会期:2013/10/26~2014/01/26

アーツ前橋[群馬県]

開館記念展「カゼイロノハナ」は、地元の作家とその歴史を紹介しつつ、現代の工芸や書道も組み込み、前橋とゆかりのある文学者、音楽家、科学者らの仕事をアートに接続しながら、地域の豊かな資源を掘り起こす。綿密なリサーチをもとにした横断的なキュレーションである。カタログの前橋美術史年表も力作だ。

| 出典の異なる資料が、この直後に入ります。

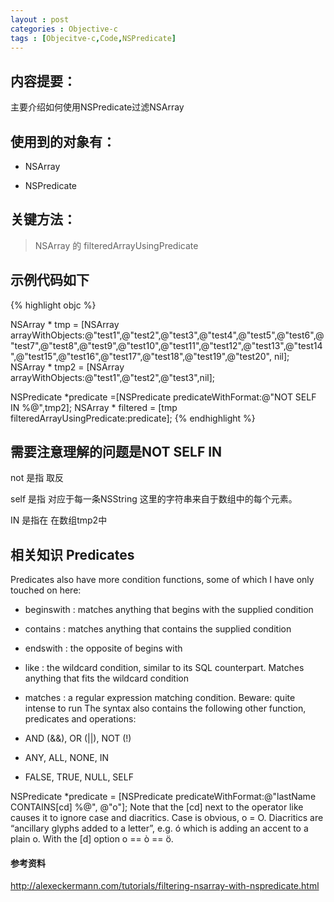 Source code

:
 ```yaml
---
layout : post
categories : Objective-c
tags : [Objecitve-c,Code,NSPredicate]
---
```


## 内容提要：
主要介绍如何使用NSPredicate过滤NSArray

## 使用到的对象有：

- NSArray

- NSPredicate

## 关键方法：

> NSArray 的 filteredArrayUsingPredicate


## 示例代码如下
{% highlight objc %}

NSArray * tmp = [NSArray arrayWithObjects:@"test1",@"test2",@"test3",@"test4",@"test5",@"test6",@"test7",@"test8",@"test9",@"test10",@"test11",@"test12",@"test13",@"test14",@"test15",@"test16",@"test17",@"test18",@"test19",@"test20", nil];
NSArray * tmp2 = [NSArray arrayWithObjects:@"test1",@"test2",@"test3",nil];


NSPredicate *predicate =[NSPredicate predicateWithFormat:@"NOT SELF IN %@",tmp2];
NSArray * filtered = [tmp filteredArrayUsingPredicate:predicate];
{% endhighlight %}
## 需要注意理解的问题是NOT SELF IN

not 是指 取反

self 是指 对应于每一条NSString 这里的字符串来自于数组中的每个元素。

IN 是指在 在数组tmp2中

## 相关知识 Predicates

Predicates also have more condition functions, some of which I have only touched on here:

   * beginswith : matches anything that begins with the supplied condition
   * contains : matches anything that contains the supplied condition
   * endswith : the opposite of begins with
   * like : the wildcard condition, similar to its SQL counterpart. Matches anything that fits the wildcard condition
   * matches : a regular expression matching condition. Beware: quite intense to run
The syntax also contains the following other function, predicates and operations:

   * AND (&&), OR (||), NOT (!)
   * ANY, ALL, NONE, IN
   * FALSE, TRUE, NULL, SELF


NSPredicate *predicate = [NSPredicate predicateWithFormat:@"lastName CONTAINS[cd] %@",
				@"o"];
Note that the [cd] next to the operator like causes it to ignore case and diacritics. Case is obvious, o = O. Diacritics are “ancillary glyphs added to a letter”, e.g. ó which is adding an accent to a plain o. With the [d] option o == ò == ö.



#### 参考资料
http://alexeckermann.com/tutorials/filtering-nsarray-with-nspredicate.html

地域アートプロジェクトは、銭湯での伊藤存と幸田千依、ビルの一階を使う西尾美也、角地のアースケイプなど、まちなかの空きスペースを活用し、アーツ前橋の活動と連携している。またアーツ桑町や、八木隆行によるya-ginsのギャラリーなど、自主的に発生したアートスペースも出現していた。アーツ前橋の向いも、百貨店をリノベーションした前橋元気プラザ、アーケードに面しては、石田敏明さんによる学生向け居住施設が着工するなど、中心部でいろいろな動きがある。20年前に開館した前橋文学館では、萩原朔太郎推しで常設展を構成しているが、今度は、アートが前橋に新しい風を起そうとしている。